Remember when I said in the last post that you’d need to figure out 20 things you were good at? Okay, you did it, right? You didn’t because you know what you want to do, anyway?
<sighs> I’ll wait. You’ll need to do this even if you think you know how you want to make your living from home. ‘Cause, friends, you do not want to get stuck on one idea. That’s how most people fail.
Here’s my own list:
- Being funny
- Jollying people along
- Figuring out technical material
- Building systems
- Being snarky
- Learning new material
- Languages (Human or computer)
- Making complex information understandable
- Thinking outside of the box
- Getting people excited about their own goals
- Anthropomancy (see item #11)
- Finding Useful Information
Of course, I’m good at more than twenty things and so are you. That was what came off the top of my head. If you have to think really hard about this, you’re taking it too seriously or being too modest. For the record, please don’t map “good” to “world class”. If you’re world-class at something, great. I’m not world-class at anything, and I don’t sweat it. I’m not an Olympic athlete or a major world figure, so I don’t have to be, either.

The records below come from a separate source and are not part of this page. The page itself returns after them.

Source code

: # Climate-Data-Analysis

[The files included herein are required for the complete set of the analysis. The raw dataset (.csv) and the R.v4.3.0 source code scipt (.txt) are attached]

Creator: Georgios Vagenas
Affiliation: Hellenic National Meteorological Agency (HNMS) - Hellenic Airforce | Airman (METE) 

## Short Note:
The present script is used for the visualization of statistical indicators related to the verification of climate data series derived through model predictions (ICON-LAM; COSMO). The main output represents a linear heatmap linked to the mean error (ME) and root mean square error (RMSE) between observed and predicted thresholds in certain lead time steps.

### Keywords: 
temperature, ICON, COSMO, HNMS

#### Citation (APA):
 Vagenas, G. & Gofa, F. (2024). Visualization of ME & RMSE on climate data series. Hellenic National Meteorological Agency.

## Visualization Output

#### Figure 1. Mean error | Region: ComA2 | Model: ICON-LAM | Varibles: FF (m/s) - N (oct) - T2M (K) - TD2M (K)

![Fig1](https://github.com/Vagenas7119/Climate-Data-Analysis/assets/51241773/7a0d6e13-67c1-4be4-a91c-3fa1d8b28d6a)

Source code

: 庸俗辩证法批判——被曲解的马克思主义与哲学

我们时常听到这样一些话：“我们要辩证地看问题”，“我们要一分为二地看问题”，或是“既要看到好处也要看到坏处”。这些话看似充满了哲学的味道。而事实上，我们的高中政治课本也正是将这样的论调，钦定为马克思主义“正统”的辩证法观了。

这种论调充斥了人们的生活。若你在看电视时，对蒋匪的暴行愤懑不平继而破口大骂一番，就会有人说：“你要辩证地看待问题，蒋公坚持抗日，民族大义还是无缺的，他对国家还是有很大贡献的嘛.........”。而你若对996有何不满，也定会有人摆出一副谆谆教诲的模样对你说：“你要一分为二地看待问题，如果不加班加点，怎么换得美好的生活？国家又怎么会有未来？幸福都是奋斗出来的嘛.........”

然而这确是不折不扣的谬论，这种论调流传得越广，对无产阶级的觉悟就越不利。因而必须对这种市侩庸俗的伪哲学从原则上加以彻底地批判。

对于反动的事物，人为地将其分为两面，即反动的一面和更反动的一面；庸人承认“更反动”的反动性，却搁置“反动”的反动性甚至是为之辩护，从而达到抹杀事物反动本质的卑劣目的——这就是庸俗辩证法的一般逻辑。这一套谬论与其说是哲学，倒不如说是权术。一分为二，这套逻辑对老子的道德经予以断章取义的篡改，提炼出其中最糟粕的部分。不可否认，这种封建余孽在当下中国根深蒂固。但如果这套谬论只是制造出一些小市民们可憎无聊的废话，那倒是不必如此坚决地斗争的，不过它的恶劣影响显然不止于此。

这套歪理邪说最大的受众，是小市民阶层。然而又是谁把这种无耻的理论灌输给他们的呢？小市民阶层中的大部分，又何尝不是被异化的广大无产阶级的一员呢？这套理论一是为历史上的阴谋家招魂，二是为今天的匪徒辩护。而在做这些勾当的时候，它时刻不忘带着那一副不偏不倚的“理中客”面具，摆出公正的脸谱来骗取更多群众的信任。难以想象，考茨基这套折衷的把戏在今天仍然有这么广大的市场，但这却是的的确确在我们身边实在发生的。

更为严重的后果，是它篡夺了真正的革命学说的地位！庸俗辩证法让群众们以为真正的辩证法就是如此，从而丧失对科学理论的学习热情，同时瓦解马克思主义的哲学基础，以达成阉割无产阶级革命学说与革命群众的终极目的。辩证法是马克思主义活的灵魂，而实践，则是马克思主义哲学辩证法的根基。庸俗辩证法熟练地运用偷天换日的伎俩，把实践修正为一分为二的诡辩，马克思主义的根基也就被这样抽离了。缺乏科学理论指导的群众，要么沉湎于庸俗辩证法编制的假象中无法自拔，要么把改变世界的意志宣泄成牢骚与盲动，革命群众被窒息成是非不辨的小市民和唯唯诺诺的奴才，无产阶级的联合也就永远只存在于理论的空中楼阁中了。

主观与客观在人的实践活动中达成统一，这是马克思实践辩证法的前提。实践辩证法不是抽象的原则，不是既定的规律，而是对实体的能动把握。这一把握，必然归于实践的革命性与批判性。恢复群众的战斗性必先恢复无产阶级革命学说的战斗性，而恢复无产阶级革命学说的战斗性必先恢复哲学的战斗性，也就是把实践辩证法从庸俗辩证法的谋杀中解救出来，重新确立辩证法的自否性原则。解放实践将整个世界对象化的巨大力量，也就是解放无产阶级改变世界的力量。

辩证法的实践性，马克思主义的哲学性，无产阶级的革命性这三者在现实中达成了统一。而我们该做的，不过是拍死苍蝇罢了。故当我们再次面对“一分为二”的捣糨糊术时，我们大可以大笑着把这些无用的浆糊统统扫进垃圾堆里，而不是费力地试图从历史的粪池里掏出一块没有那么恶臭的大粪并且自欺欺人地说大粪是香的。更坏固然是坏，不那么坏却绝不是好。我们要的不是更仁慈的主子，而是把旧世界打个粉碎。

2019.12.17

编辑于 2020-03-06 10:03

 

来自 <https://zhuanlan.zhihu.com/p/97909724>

The reason this is so important is because if your goal is to make a living without having a Real Job, you’re going to need to be flexible, and you’re going to need to know your own skills. When I started out, I figured I’d do a lot of Virtual Assistant work, with some writing thrown in if I were Really Lucky. I’ve had one VA client and earn over 50% of my living writing. When I was tossed a chance to teach classes in computer applications, I gave it a try, even though I’d crashed and burned at my last try, was terrified of letting this person down and had the worst case of stage fright before that class that I’ve had before or since. But I’ve gone on to be a popular teacher of computer applications. Those things I’m good at (snarkiness, explaining technical material simply, being funny, inspiring people) are all things I apply to teaching.
I was not wedded to any one way of making money, nor was I insistent that I had to do it in a certain way. I was flexible and open to whatever came along. And let me tell you, serendipity has already led me some places I hadn’t expected to go!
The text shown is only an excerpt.